I am a whisk(e)y educator. Not an expert (that would take more lifetimes than I currently have available), but more of a gifted swat with underlying matchmaker intentions. My best moments have been when I have managed to introduce someone to a whisk(e)y about which they had little or no knowledge and make them a lifelong admirer. I love to see that light bulb moment when they take a sip, and then another and realize that this one is a must for their collection.
It has always been my aim to make the exploration of new whiskies an easy thing, and in the pursuit of new experiences I have had to undergo a number of tastings which I would really rather forget. Earlier in my life as an educator, I had to taste some ‘white whiskies'. Now, as far as I am aware, the major part of creating a thing of beauty like a well-balanced whisk(e)y is a hefty stint in a barrel. Almost always in an oak barrel, sometimes new, sometimes old, with a preference for air dried over kiln, possibly having housed some other form of delicious spirit or liqueur previously. The idea of a new spirit, even one made from a single grain, having had just a vacation length of time in a barrel is just alien to my whole idea of what whisk(e)y is about.

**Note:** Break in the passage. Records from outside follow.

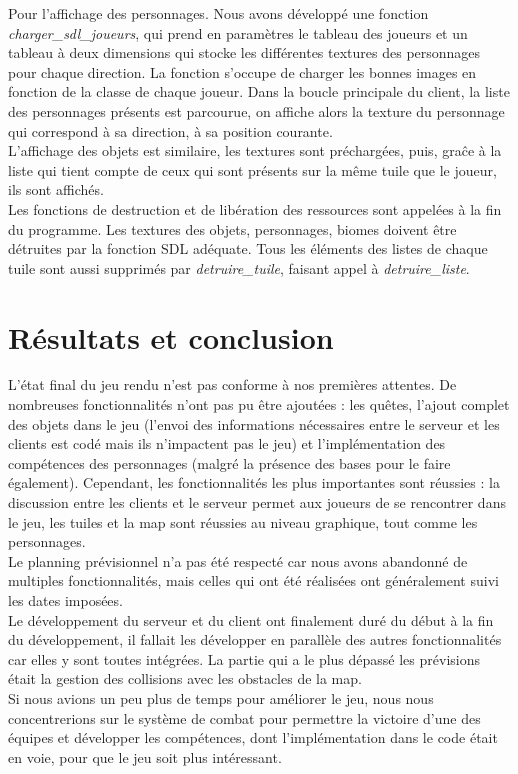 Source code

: \documentclass[11pt]{article}
\begin{document}
            Pour l’affichage des personnages. Nous avons développé une fonction \textit{charger\_sdl\_joueurs}, qui prend en paramètres le tableau des joueurs et un tableau 
            à deux dimensions qui stocke les différentes textures des personnages pour chaque direction. La fonction s’occupe de charger les bonnes images en fonction de la classe de chaque joueur. 
            Dans la boucle principale du client, la liste des personnages présents est parcourue, on affiche alors la texture du personnage qui correspond à sa direction, 
            à sa position courante.\\
            L’affichage des objets est similaire, les textures sont préchargées, puis, graĉe à la liste qui tient compte de ceux qui sont présents sur la même tuile 
            que le joueur, ils sont affichés.\\
            Les fonctions de destruction et de libération des ressources sont appelées à la fin du programme. 
            Les textures des objets, personnages, biomes doivent être détruites par la fonction SDL adéquate. 
            Tous les éléments des listes de chaque tuile sont aussi supprimés par \textit{detruire\_tuile}, faisant appel à \textit{detruire\_liste}.

                
    \section{Résultats et conclusion}
    L’état final du jeu rendu n’est pas conforme à nos premières attentes. De nombreuses fonctionnalités n’ont pas pu être ajoutées : les quêtes, l’ajout complet des objets dans le jeu (l’envoi des informations nécessaires entre le serveur et les clients est codé mais ils n’impactent pas le jeu) et l’implémentation des compétences des personnages (malgré la présence des bases pour le faire également). Cependant, les fonctionnalités les plus importantes sont réussies : la discussion entre les clients et le serveur permet aux joueurs de se rencontrer dans le jeu, les tuiles et la map sont réussies au niveau graphique, tout comme les personnages.\\
    Le planning prévisionnel n’a pas été respecté car nous avons abandonné de multiples fonctionnalités, mais celles qui ont été réalisées ont généralement suivi les dates imposées.\\
    Le développement du serveur et du client ont finalement duré du début à la fin du développement, il fallait les développer en parallèle des autres fonctionnalités car elles y sont toutes intégrées. La partie qui a le plus dépassé les prévisions était la gestion des collisions avec les obstacles de la map.\\
    Si nous avions un peu plus de temps pour améliorer le jeu, nous nous concentrerions sur le système de combat pour permettre la victoire d’une des équipes et développer les compétences, dont l’implémentation dans le code était en voie, pour que le jeu soit plus intéressant.
    
\end{document}
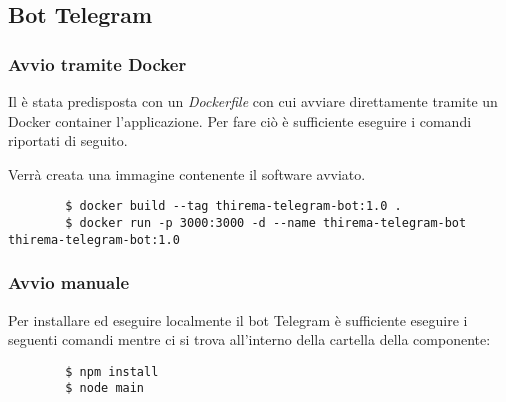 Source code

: 	\subsection{Bot Telegram}

		\subsubsection{Avvio tramite Docker}
		Il  è stata predisposta con un \textit{Dockerfile} con cui avviare direttamente tramite un Docker container l'applicazione. Per fare ciò è sufficiente eseguire i comandi riportati di seguito.

        Verrà creata una immagine contenente il software avviato.

		\begin{verbatim}
		$ docker build --tag thirema-telegram-bot:1.0 .
		$ docker run -p 3000:3000 -d --name thirema-telegram-bot thirema-telegram-bot:1.0
		\end{verbatim}




		\subsubsection{Avvio manuale}
		Per installare ed eseguire localmente il bot Telegram è sufficiente eseguire i seguenti comandi mentre ci si trova all'interno della cartella della componente:
		\begin{verbatim}
		$ npm install
		$ node main
		\end{verbatim}
		
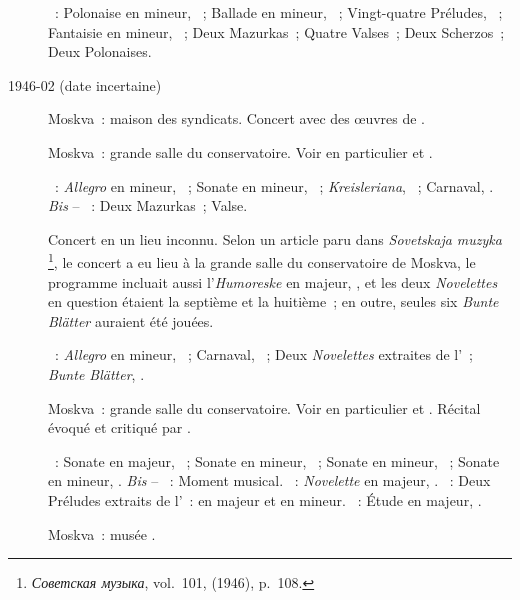 \begin{description}
 \textsc{\Chopin{}}~: Polonaise  en \kC mineur, 
 ~; Ballade  en \kG mineur, ~; Vingt-quatre
 Préludes, ~; Fantaisie en \kF mineur, ~; Deux Mazurkas~;
 Quatre Valses~; Deux Scherzos~; Deux Polonaises.
 \item[1946-02 (date incertaine)]
 Moskva~: maison des syndicats.
 Concert avec des œuvres de \Scriabine{}.
 \item[\DateWithWeekDay{1946-03-18}]
 Moskva~: grande salle du conservatoire.
 Voir en particulier \citet[p.~442]{Milshteyn82a} et
 \citet[p.~394]{Nikonovich08}.

 \textsc{\Schumann{}}~: \emph{Allegro} en \kB mineur, ~; Sonate en
 \kF \Sharp mineur, ~; \emph{Kreisleriana}, ~; Carnaval,
 .
 \emph{Bis} -- \textsc{\Chopin{}}~: Deux Mazurkas~; Valse.
 \item[\DateWithWeekDay{1946-04-04}]
 Concert en un lieu inconnu.
 Selon un article paru dans \emph{Sovetskaja muzyka}%
 \footnote{\foreignlanguage{russian}{\emph{Советская музыка}}, vol.~101,
  (1946), p.~108.},
 le concert a eu lieu à la grande salle du conservatoire de Moskva, le
 programme incluait aussi l'\emph{Humoreske} en \kB \Flat majeur, ,
 et les deux \emph{Novelettes} en question étaient la septième et la
 huitième~; en outre, seules six \emph{Bunte Blätter} auraient été jouées.

 \textsc{\Schumann{}}~: \emph{Allegro} en \kB mineur, ~; Carnaval,
 ~; Deux \emph{Novelettes} extraites de l'~; \emph{Bunte
 Blätter}, .
 \item[\DateWithWeekDay{1946-04-17}]
 Moskva~: grande salle du conservatoire.
 Voir en particulier \citet[p.~442]{Milshteyn82a} et
 \citet[p.~394]{Nikonovich08}.
 Récital évoqué et critiqué par \citet[p.~91]{Zitomirsky46}.

 \textsc{\Beethoven{}}~: Sonate en \kE \Flat majeur, ~; Sonate en
 \kF mineur, ~; Sonate en \kC \Sharp mineur,  ~;
 Sonate en \kC mineur, .
 \emph{Bis} -- \textsc{\Schubert{}}~: Moment musical.
 \textsc{\Schumann{}}~: \emph{Novelette} en \kE majeur, 
 .
 \textsc{\Chopin{}}~: Deux Préludes extraits de l'~:  en
 \kA majeur et  en \kF \Sharp mineur.
 \textsc{\Scriabine{}}~: Étude en \kD \Flat majeur,  .
 \item[\DateWithWeekDay{1946-04-28}]
 Moskva~: musée \Scriabine{}.


\end{description}
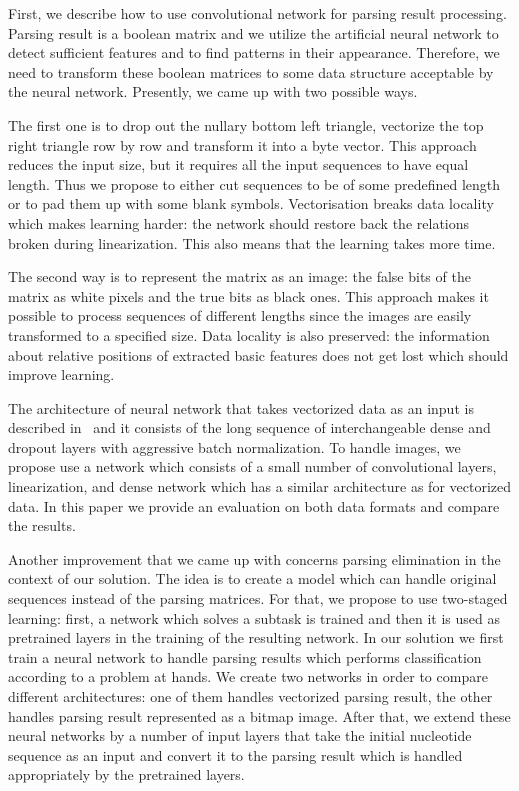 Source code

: \documentclass[runningheads]{llncs}
\begin{document}
First, we describe how to use convolutional network for parsing result processing. Parsing result is a boolean matrix and we utilize the artificial neural network to detect sufficient features and to find patterns in their appearance.
Therefore, we need to transform these boolean matrices to some data structure acceptable by the neural network.
Presently, we came up with two possible ways.

The first one is to drop out the nullary bottom left triangle, vectorize the top right triangle row by row and transform it into a byte vector.
This approach reduces the input size, but it requires all the input sequences to have equal length.
Thus we propose to either cut sequences to be of some predefined length or to pad them up with some blank symbols.
Vectorisation breaks data locality which makes learning harder: the network should restore back the relations broken during linearization.
This also means that the learning takes more time.

The second way is to represent the matrix as an image: the false bits of the matrix as white pixels and the true bits as black ones.
This approach makes it possible to process sequences of different lengths since the images are easily transformed to a specified size.
Data locality is also preserved: the information about relative positions of extracted basic features does not get lost which should improve learning.

The architecture of neural network that takes vectorized data as an input is described in~\cite{grigorevcomposition} and it consists of the long sequence of interchangeable dense and dropout layers with aggressive batch normalization. To handle images, we propose use a network which consists of a small number of convolutional layers, linearization, and dense network which has a similar architecture as for vectorized data.
In this paper we provide an evaluation on both data formats and compare the results.

Another improvement that we came up with concerns parsing elimination in the context of our solution. The idea is to create a model which can handle original sequences instead of the parsing matrices. For that, we propose to use two-staged learning: first, a network which solves a subtask is trained and then it is used as pretrained layers in the training of the resulting network.
In our solution we first train a neural network to handle parsing results which performs classification according to a problem at hands. We create two networks in order to compare different architectures: one of them handles vectorized parsing result, the other handles parsing result represented as a bitmap image. After that, we extend these neural networks by a number of input layers that take the initial nucleotide sequence as an input and convert it to the parsing result which is handled appropriately by the pretrained layers.
\end{document}
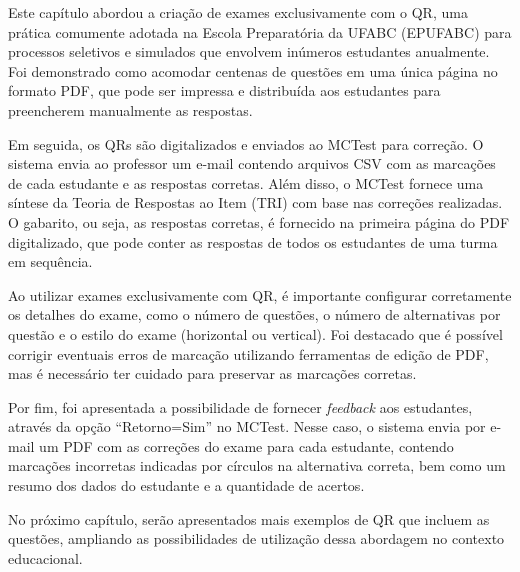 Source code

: Este capítulo abordou a criação de exames exclusivamente com o QR, uma prática comumente adotada na Escola Preparatória da UFABC (EPUFABC) para processos seletivos e simulados que envolvem inúmeros estudantes anualmente. Foi demonstrado como acomodar centenas de questões em uma única página no formato PDF, que pode ser impressa e distribuída aos estudantes para preencherem manualmente as respostas.

Em seguida, os QRs são digitalizados e enviados ao MCTest para correção. O sistema envia ao professor um e-mail contendo arquivos CSV com as marcações de cada estudante e as respostas corretas. Além disso, o MCTest fornece uma síntese da Teoria de Respostas ao Item (TRI) com base nas correções realizadas. O gabarito, ou seja, as respostas corretas, é fornecido na primeira página do PDF digitalizado, que pode conter as respostas de todos os estudantes de uma turma em sequência.

Ao utilizar exames exclusivamente com QR, é importante configurar corretamente os detalhes do exame, como o número de questões, o número de alternativas por questão e o estilo do exame (horizontal ou vertical). Foi destacado que é possível corrigir eventuais erros de marcação utilizando ferramentas de edição de PDF, mas é necessário ter cuidado para preservar as marcações corretas.

Por fim, foi apresentada a possibilidade de fornecer \textit{feedback} aos estudantes, através da opção ``Retorno=Sim'' no MCTest. Nesse caso, o sistema envia por e-mail um PDF com as correções do exame para cada estudante, contendo marcações incorretas indicadas por círculos na alternativa correta, bem como um resumo dos dados do estudante e a quantidade de acertos.

No próximo capítulo, serão apresentados mais exemplos de QR que incluem as questões, ampliando as possibilidades de utilização dessa abordagem no contexto educacional.

















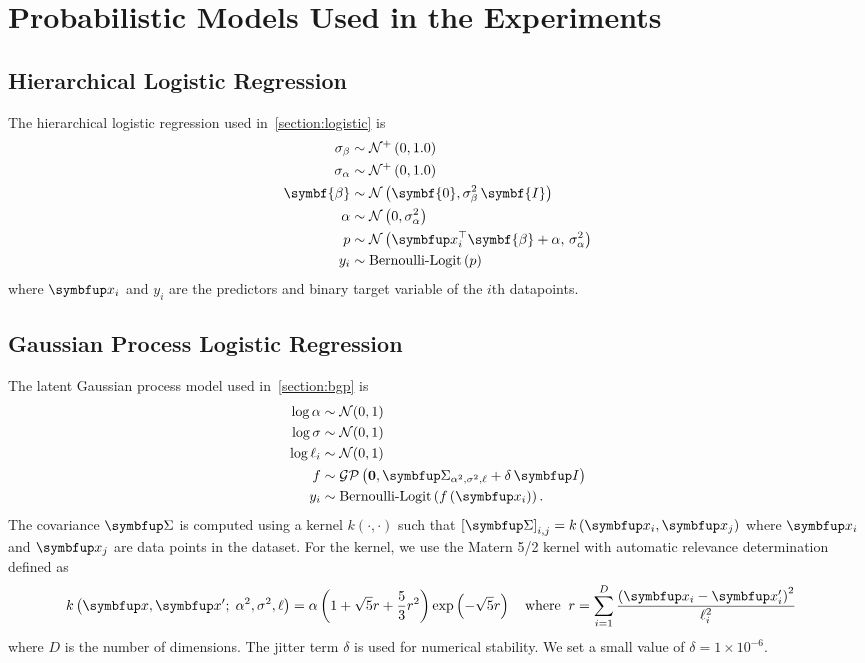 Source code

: 
\section{Probabilistic Models Used in the Experiments}
\subsection{Hierarchical Logistic Regression}
The hierarchical logistic regression used in~\cref{section:logistic} is 
\begin{align*}
    \sigma_{\beta}  &\sim \mathcal{N}^+\left(0, 1.0\right) \\
    \sigma_{\alpha} &\sim \mathcal{N}^+\left(0, 1.0\right) \\
    \symbf{\beta} &\sim \mathcal{N}\left(\symbf{0}, \sigma_{\beta}^2\,\symbf{I}\right) \\
    \alpha        &\sim \mathcal{N}\left(0, \sigma_{\alpha}^2\right) \\
    p             &\sim \mathcal{N}\left(\vx_i^{\top}\symbf{\beta} + \alpha,\, \sigma_{\alpha}^2\right)\\
    y_i           &\sim \text{Bernoulli-Logit}\,(p)
\end{align*}
where \(\vx_i\) and \(y_i\) are the predictors and binary target variable of the \(i\)th datapoints.

\subsection{Gaussian Process Logistic Regression}
The latent Gaussian process model used in~\cref{section:bgp} is 
\begin{align*}
   \log \alpha &\sim \mathcal{N}(0, 1) \\
   \log \sigma &\sim \mathcal{N}(0, 1) \\
   \log \ell_i &\sim \mathcal{N}(0, 1) \\
   f &\sim \mathcal{GP}\left(\mathbf{0}, \mSigma_{\alpha^2, \sigma^2, \mathbf{\ell}} + \delta\,\mI \right) \\
   y_i &\sim \text{Bernoulli-Logit}\left(  f\left( \vx_i \right) \right).
\end{align*}
The covariance \(\mSigma\) is computed using a kernel \(k\left(\cdot, \cdot\right)\) such that \({[\mSigma]}_{i,j} = k\left( \vx_{i}, \vx_{j} \right) \) where \(\vx_i\) and \(\vx_j\) are data points in the dataset.
For the kernel, we use the Matern 5/2 kernel with automatic relevance determination~\citep{neal_bayesian_1996} defined as
\begin{align*}
  &k\left(\vx, \vx' ;\; \alpha^2, \sigma^2, \mathbf{\ell} \right) =
  \alpha \left( 1 + \sqrt{5} r + \frac{5}{3} r^2 \right) \exp\left( - \sqrt{5} r \right)  \quad
  \text{where}\;\; r = \sum^{D}_{i=1} \frac{ {\left(\vx_i - \vx'_i\right)}^2 }{\ell^2_i}
\end{align*}
where \(D\) is the number of dimensions.
The jitter term \(\delta\) is used for numerical stability.
We set a small value of \(\delta = 1\times10^{-6}\).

I am not opposed to single grain spirits, even flavored neutral grain spirits; I am, as previously mentioned, a gin lover. However, I simply cannot gel the idea of a single grain spirit, having been bottled shortly after having been shown a barrel as “whisk(e)y". Call me old-fashioned if you will, but I like my whiskies like I like my men: complex, interesting, with sometimes more than hints of smoke and peat and a gorgeous golden color. The color part is optional for the men, though not the whisk(e)y.
And yet....
There is a sneaking part of me that wants so badly to believe in it, to encompass it within my love affair that is whisk(e)y. It was, after all, once upon a time, the way to prolong the life of or increase the value of an excess harvest of fruit or grains, firstly in the form of primative beers and then, over time, distilling it.
White dog or 'new make' as most distilleries call it, brings to mind those early years, perhaps before people had discovered, probably by accident, that storing the bounty of a harvest in a barrel for years on end not only kept it but improved it, not only in terms of taste but also in value.
But I also want to believe in it for another reason and it's this: the United States is my adoptive home and white dog or it's more common cousin, moonshine, is such a valuable and fascinating part of the history of this land. Of course, modern productions methods and a nice dose of legalization have ensured that 'white dog' has none of the romance, taste, or let's face it, danger of moonshine which is a shame.
But, on the other hand, as one prohibition importer of booze who submitted a sample for testing to a chemist found out: 'your horse has diabetes', perhaps not.